Using words like "note that" and "presume" shows that you have already forgotten (or never realised) that this minor dual in the main line has already been brought up by me and it's also covered by the WFCC Codex quoted. As I wrote in post #22: "The intended solution of this study ends with a mate on move 21, and this has some minor duals that are sometimes tolerated even in the main line." Then in post #28 the Codex says: "Studies are unsound if there is a method of fulfilling the stipulation which is different from the author’s solution, and may also be rendered unsound by serious [16A] duals in the main line, but even in the main line many kinds of duals are normally tolerated."
So I'll make some broader comments. The thing about the chess composition field is that most chess players don't realise how distinct and different it is from the practical game. Since it's a complex field with its own theory and concepts, players approaching ideas like soundness and unique play – which don't really exist in the practical game – are actually beginners in this regard, no matter their chess-playing strength. The trouble is that many such players don't realise they are beginners, and coupled with some arrogant scepticism, they may view such new ideas as nonsensical. Composed chess problems are called "the poetry of chess" for many good reasons. Thanks to compulsory education, everyone knows that poetry is an art form distinct from prose, but imagine a naive grown-up person seeing a poem for the first time – it may seem like nonsensical and ungrammatical prose.

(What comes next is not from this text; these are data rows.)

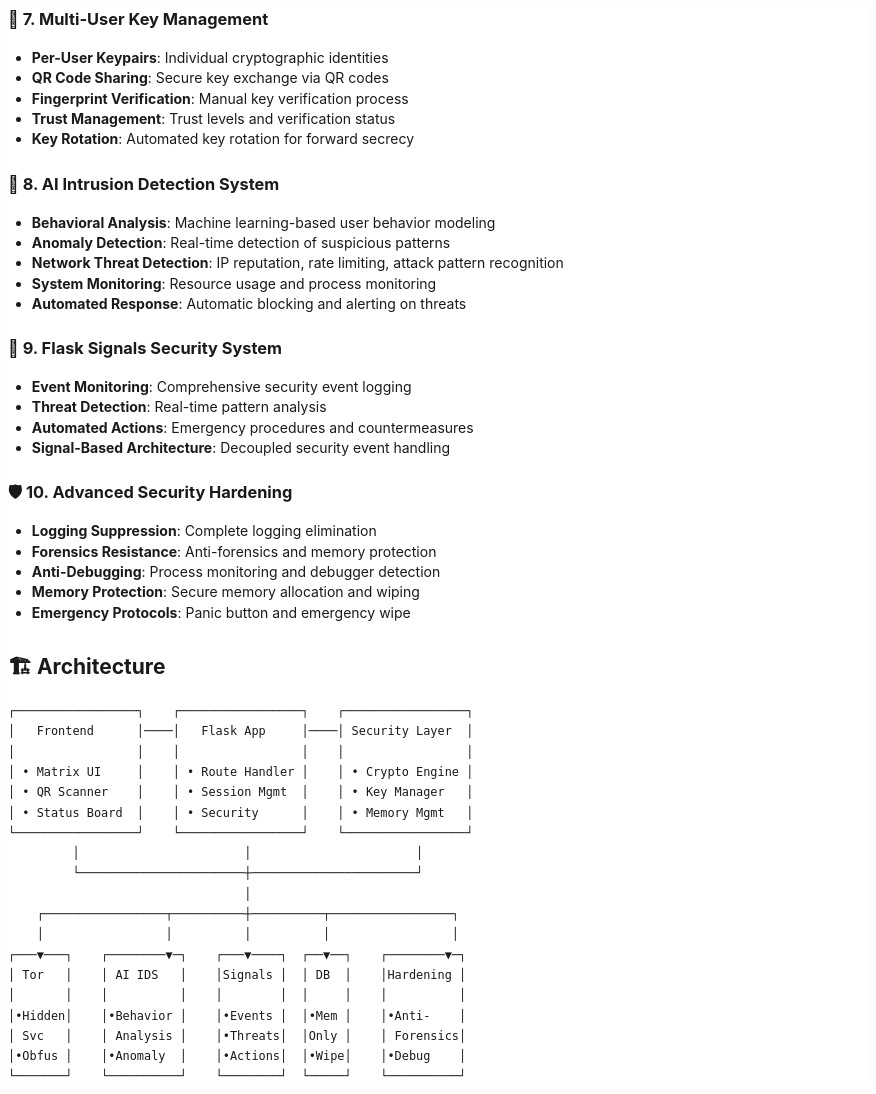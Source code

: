 ### 🔑 **7. Multi-User Key Management**
- **Per-User Keypairs**: Individual cryptographic identities
- **QR Code Sharing**: Secure key exchange via QR codes
- **Fingerprint Verification**: Manual key verification process
- **Trust Management**: Trust levels and verification status
- **Key Rotation**: Automated key rotation for forward secrecy

### 🤖 **8. AI Intrusion Detection System**
- **Behavioral Analysis**: Machine learning-based user behavior modeling
- **Anomaly Detection**: Real-time detection of suspicious patterns
- **Network Threat Detection**: IP reputation, rate limiting, attack pattern recognition
- **System Monitoring**: Resource usage and process monitoring
- **Automated Response**: Automatic blocking and alerting on threats

### 📡 **9. Flask Signals Security System**
- **Event Monitoring**: Comprehensive security event logging
- **Threat Detection**: Real-time pattern analysis
- **Automated Actions**: Emergency procedures and countermeasures
- **Signal-Based Architecture**: Decoupled security event handling

### 🛡️ **10. Advanced Security Hardening**
- **Logging Suppression**: Complete logging elimination
- **Forensics Resistance**: Anti-forensics and memory protection
- **Anti-Debugging**: Process monitoring and debugger detection
- **Memory Protection**: Secure memory allocation and wiping
- **Emergency Protocols**: Panic button and emergency wipe

## 🏗️ Architecture

```
┌─────────────────┐    ┌─────────────────┐    ┌─────────────────┐
│   Frontend      │────│   Flask App     │────│ Security Layer  │
│                 │    │                 │    │                 │
│ • Matrix UI     │    │ • Route Handler │    │ • Crypto Engine │
│ • QR Scanner    │    │ • Session Mgmt  │    │ • Key Manager   │
│ • Status Board  │    │ • Security      │    │ • Memory Mgmt   │
└─────────────────┘    └─────────────────┘    └─────────────────┘
         │                       │                       │
         └───────────────────────┼───────────────────────┘
                                 │
    ┌─────────────────┬──────────┼──────────┬─────────────────┐
    │                 │          │          │                 │
┌───▼───┐    ┌────────▼─┐    ┌───▼────┐  ┌──▼──┐    ┌────────▼─┐
│ Tor   │    │ AI IDS   │    │Signals │  │ DB  │    │Hardening │
│       │    │          │    │        │  │     │    │          │
│•Hidden│    │•Behavior │    │•Events │  │•Mem │    │•Anti-    │
│ Svc   │    │ Analysis │    │•Threats│  │Only │    │ Forensics│
│•Obfus │    │•Anomaly  │    │•Actions│  │•Wipe│    │•Debug    │
└───────┘    └──────────┘    └────────┘  └─────┘    └──────────┘
```

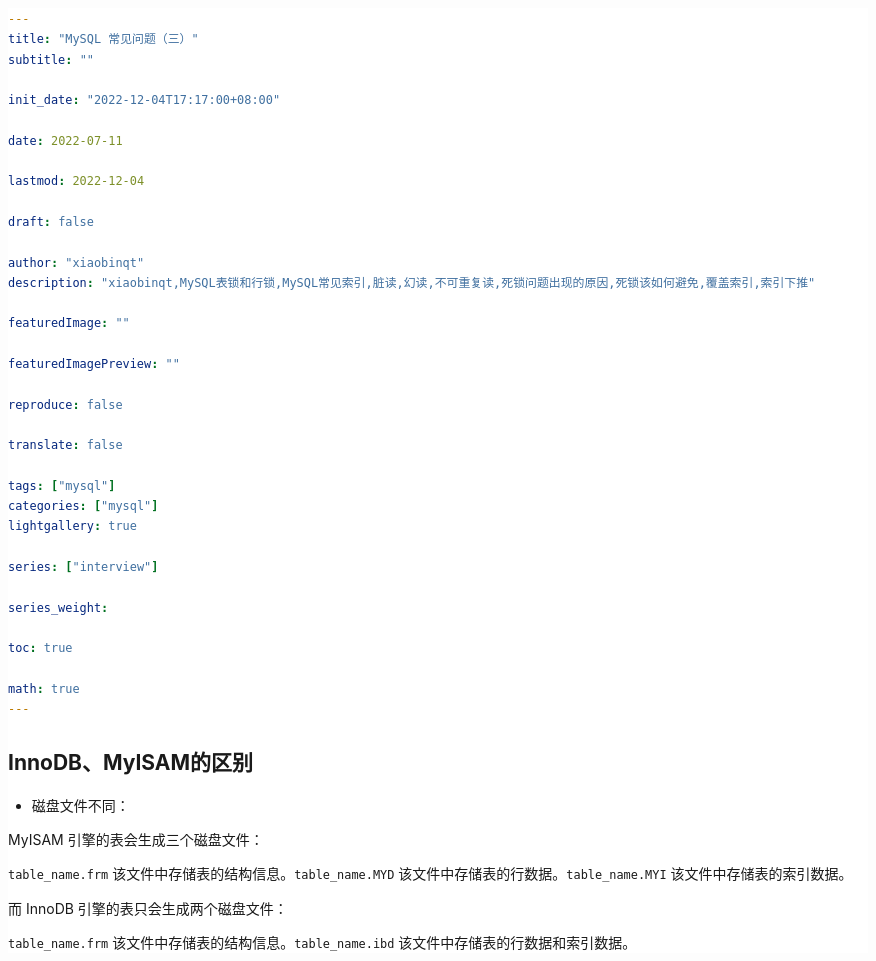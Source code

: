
 ```yaml
---
title: "MySQL 常见问题（三）"
subtitle: ""

init_date: "2022-12-04T17:17:00+08:00"

date: 2022-07-11

lastmod: 2022-12-04

draft: false

author: "xiaobinqt"
description: "xiaobinqt,MySQL表锁和行锁,MySQL常见索引,脏读,幻读,不可重复读,死锁问题出现的原因,死锁该如何避免,覆盖索引,索引下推"

featuredImage: ""

featuredImagePreview: ""

reproduce: false

translate: false

tags: ["mysql"]
categories: ["mysql"]
lightgallery: true

series: ["interview"]

series_weight:

toc: true

math: true
---
```







## InnoDB、MyISAM的区别

+ 磁盘文件不同：

MyISAM 引擎的表会生成三个磁盘文件：

`table_name.frm` 该文件中存储表的结构信息。`table_name.MYD` 该文件中存储表的行数据。`table_name.MYI` 该文件中存储表的索引数据。

而 InnoDB 引擎的表只会生成两个磁盘文件：

`table_name.frm` 该文件中存储表的结构信息。`table_name.ibd` 该文件中存储表的行数据和索引数据。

The reality is that concepts like soundness and unique play are very basic, Chess Composition 101 stuff that are not contentious and are accepted by all problemists. Just go to Wikipedia for the articles on Endgame Studies and Chess Problems and you'll see that they agree with us. And no, these Wiki pages haven't been taken over by zealots (try not to be a conspiracy theorist). Both Arisktotle and I have been composing top-level problems for decades, so we know what we're talking about.
The standards of unique play in compositions are a bit like the standards of legal play in the game. Think of a beginner who is brand new to the game playing a more experienced person. The beginner makes an illegal move, moving his king into check, which the other player points out as incorrect. Now the beginner gets defensive and says, "There's no need to be such a purist and disallow all "illegal" moves. I enjoy the freedom of making such moves occasionally and who are you to tell me what I should enjoy? Are you some kind of snob? So what if the FIDE rule book claims it's illegal – the book is not ideal as it's too restrictive in my view. I'm now a chess player and part of the chess community, hence FIDE should listen to me in deciding what kinds of moves are allowed."